Hint: Estimate volume of a golf ball and a bus, then divide.
2. How much should you charge to wash all the windows in Seattle?
Hint: Flat rate per window, focus on scalable solution.
3. Why are manhole covers round?
Answer: Because a round cover won’t fall into the hole.
4. How many piano tuners are there in the entire world?
Hint: Use logical assumptions based on population and demand.
5. You have a 100-story building. How would you find the highest floor you can drop an egg without breaking it?
Hint: Minimize drops using binary search method.
6. Design an evacuation plan for San Francisco.
Hint: Think high-level logistics, traffic flow, critical resources.
7. How would you explain the internet to a 5-year-old?
Hint: Use simple analogies like a “magic library” or “invisible post office.”
8. How many times a day do a clock’s hands overlap?
Answer: 22 times in 24 hours.
9. Estimate the number of gas stations in the United States.
Hint: Assume cars per person, average usage, gas station capacity.
10. If you were shrunk to the size of a nickel and dropped into a blender, what would you do?
Answer: Jump out before it starts or use physics (spring action).
11. How many hairs are there on a human head?
Hint: Average 100,000–150,000 hairs per person.
12. What is the next number in the sequence: 10, 9, 60, 90, 70, 66, ___?
Answer: 96 (based on spelling the numbers).
13. How many basketballs would fit in this room?
Hint: Find room volume / basketball volume.
14. You’re given two ropes.
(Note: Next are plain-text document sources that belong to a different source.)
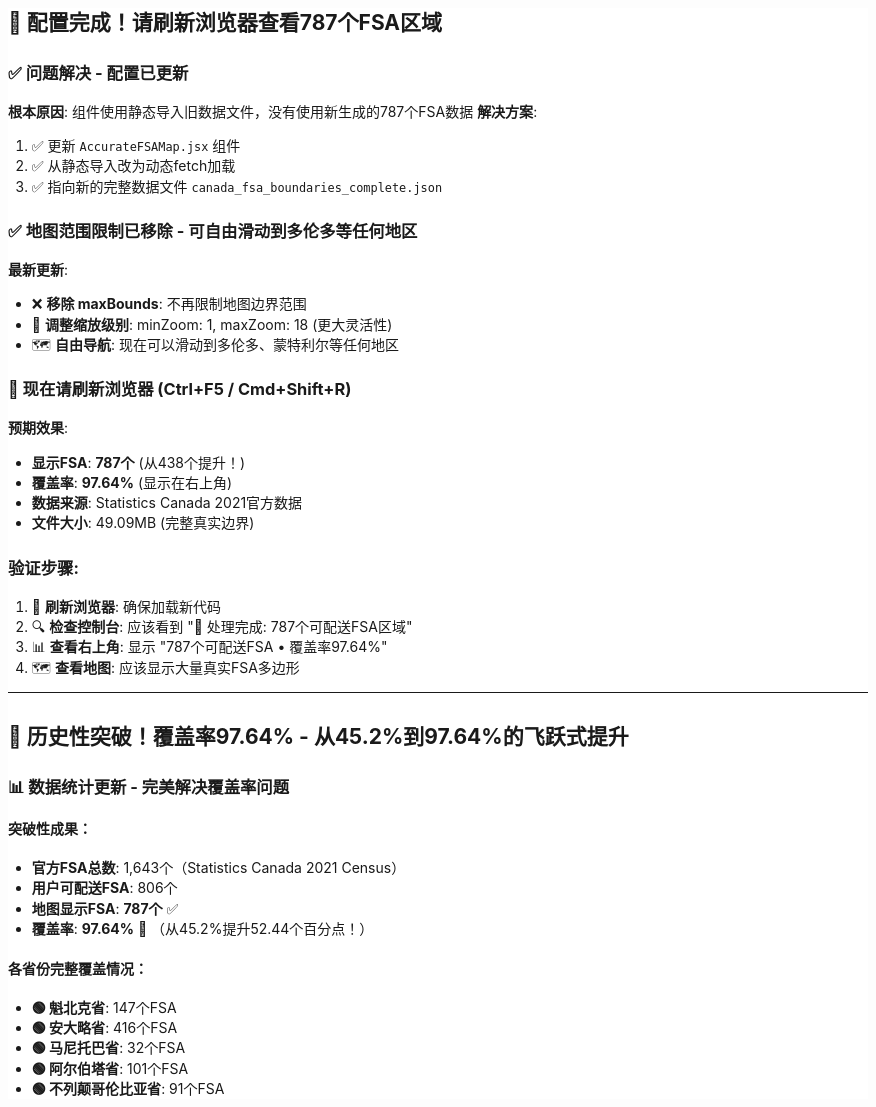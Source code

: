 ## 🚀 **配置完成！请刷新浏览器查看787个FSA区域**

### **✅ 问题解决 - 配置已更新**

**根本原因**: 组件使用静态导入旧数据文件，没有使用新生成的787个FSA数据
**解决方案**: 
1. ✅ 更新 `AccurateFSAMap.jsx` 组件
2. ✅ 从静态导入改为动态fetch加载
3. ✅ 指向新的完整数据文件 `canada_fsa_boundaries_complete.json`

### **✅ 地图范围限制已移除 - 可自由滑动到多伦多等任何地区**

**最新更新**:
- ❌ **移除 maxBounds**: 不再限制地图边界范围
- 🔧 **调整缩放级别**: minZoom: 1, maxZoom: 18 (更大灵活性)
- 🗺️ **自由导航**: 现在可以滑动到多伦多、蒙特利尔等任何地区

### **🎯 现在请刷新浏览器 (Ctrl+F5 / Cmd+Shift+R)**

**预期效果**:
- **显示FSA**: **787个** (从438个提升！)
- **覆盖率**: **97.64%** (显示在右上角)
- **数据来源**: Statistics Canada 2021官方数据
- **文件大小**: 49.09MB (完整真实边界)

### **验证步骤**:
1. 🔄 **刷新浏览器**: 确保加载新代码
2. 🔍 **检查控制台**: 应该看到 "🎯 处理完成: 787个可配送FSA区域"
3. 📊 **查看右上角**: 显示 "787个可配送FSA • 覆盖率97.64%"
4. 🗺️ **查看地图**: 应该显示大量真实FSA多边形

---

## 🚀 **历史性突破！覆盖率97.64% - 从45.2%到97.64%的飞跃式提升**

### **📊 数据统计更新 - 完美解决覆盖率问题**

#### **突破性成果**：
- **官方FSA总数**: 1,643个（Statistics Canada 2021 Census）
- **用户可配送FSA**: 806个
- **地图显示FSA**: **787个** ✅
- **覆盖率**: **97.64%** 🎯 （从45.2%提升52.44个百分点！）

#### **各省份完整覆盖情况**：
- **🟢 魁北克省**: 147个FSA
- **🟢 安大略省**: 416个FSA  
- **🟢 马尼托巴省**: 32个FSA
- **🟢 阿尔伯塔省**: 101个FSA
- **🟢 不列颠哥伦比亚省**: 91个FSA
Each rope takes an hour to burn, but not at a consistent rate. How can you measure 45 minutes?
Answer: Light both ends of one rope and one end of the other.
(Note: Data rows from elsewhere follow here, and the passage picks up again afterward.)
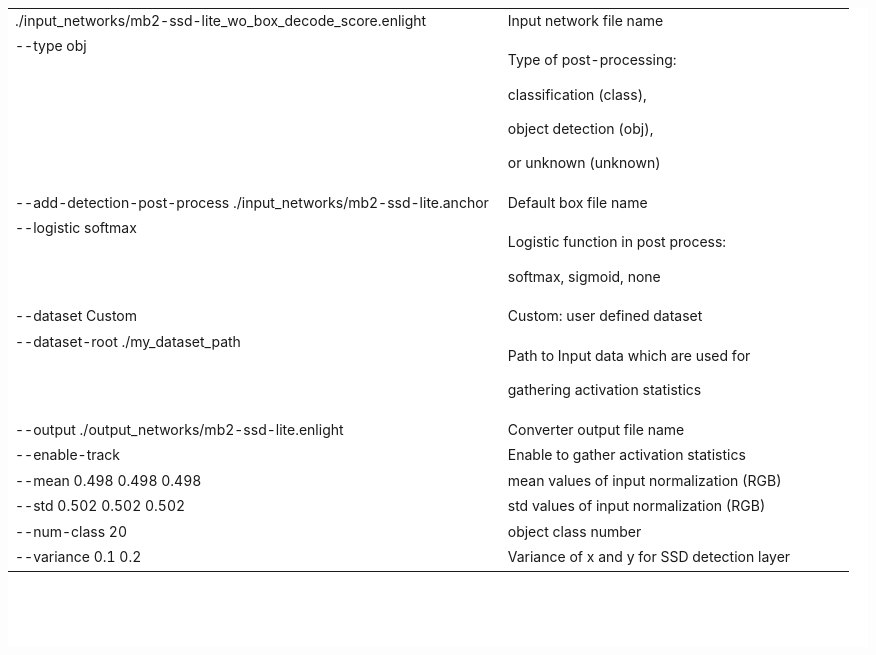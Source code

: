 <table>
<colgroup>
<col style="width: 58%" />
<col style="width: 41%" />
</colgroup>
<tbody>
<tr class="odd">
<td>./input_networks/mb2-ssd-lite_wo_box_decode_score.enlight</td>
<td>Input network file name</td>
</tr>
<tr class="even">
<td>--type obj</td>
<td><p>Type of post-processing:</p>
<p>classification (class),</p>
<p>object detection (obj),</p>
<p>or unknown (unknown)</p></td>
</tr>
<tr class="odd">
<td>--add-detection-post-process
./input_networks/mb2-ssd-lite.anchor</td>
<td>Default box file name</td>
</tr>
<tr class="even">
<td>--logistic softmax</td>
<td><p>Logistic function in post process:</p>
<p>softmax, sigmoid, none</p></td>
</tr>
<tr class="odd">
<td>--dataset Custom</td>
<td>Custom: user defined dataset</td>
</tr>
<tr class="even">
<td>--dataset-root ./my_dataset_path</td>
<td><p>Path to Input data which are used for</p>
<p>gathering activation statistics</p></td>
</tr>
<tr class="odd">
<td>--output ./output_networks/mb2-ssd-lite.enlight</td>
<td>Converter output file name</td>
</tr>
<tr class="even">
<td>--enable-track</td>
<td>Enable to gather activation statistics</td>
</tr>
<tr class="odd">
<td>--mean 0.498 0.498 0.498</td>
<td>mean values of input normalization (RGB)</td>
</tr>
<tr class="even">
<td>--std 0.502 0.502 0.502</td>
<td>std values of input normalization (RGB)</td>
</tr>
<tr class="odd">
<td>--num-class 20</td>
<td>object class number</td>
</tr>
<tr class="even">
<td>--variance 0.1 0.2</td>
<td>Variance of x and y for SSD detection layer</td>
</tr>
</tbody>
</table>
<br/><br/><br/>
15. If you look at a clock and the time is 3:15, what’s the angle between the hour and minute hands?
Answer: 7.5 degrees.
16. Why are tennis balls fuzzy?
Answer: Improves aerodynamic stability and player control.
17. If you had a stack of pennies as tall as the Empire State Building, how many pennies would there be?
Hint: Estimate building height and penny thickness.
18. How would you move Mount Fuji?
Hint: Think metaphorically — reframe the problem.
19. Design a spice rack for a blind person.
Hint: Focus on touch, Braille, shapes, and scent recognition.
20. You have 8 identical balls, but one is slightly heavier. Find the heavier ball using a balance scale only twice.
Hint: Divide and conquer groups smartly.
21. How would you test a calculator?
Hint: Normal cases, boundary tests, unusual inputs.
22. Why does a mirror reverse left and right but not up and down?
Answer: Mirrors reverse depth, not left/right.
23. How do you estimate the weight of the Empire State Building?
Hint: Volume Ă— material density approximation.
24. How many ways can you find a needle in a haystack?
Answer: Burn it, use a magnet, use sieves.
25. Design a better vending machine.
Hint: Focus on user experience, security, speed, mobile payment.
26. If you could remove one U.S. state, which would it be and why?
Hint: No wrong answer, judge critical thinking.
27. What is the most creative way you can break a clock?
Hint: Think outside the box: deconstruct time, sabotage mechanics.
28. How would you solve homelessness in a big city?
Hint: Policy ideas + practical, scalable actions.
29. Why are soda cans shaped the way they are?
Answer: Efficient stacking, pressure resistance, material economy.
30. How would you design an alarm clock for the deaf?
Hint: Vibration, flashing lights, wearable tech.
31. What do you think of Google’s product design?
Hint: Focus on minimalism, functionality, scalability.
32. What’s the fastest way to sort a million integers?
Hint: Use quicksort or a more advanced sorting method based on constraints.
33. If you could be remembered for one thing, what would it be?
Hint: Authentic and value-driven answer.
34. Explain a database in three sentences to your eight-year-old nephew.
Answer: It’s like a giant magic notebook. You write down lots of important stuff. Later, you can quickly find exactly what you need.
35. You have a 3-gallon and a 5-gallon jug. How do you measure exactly 4 gallons?
Hint: Fill 5-gallon, pour into 3-gallon, repeat process.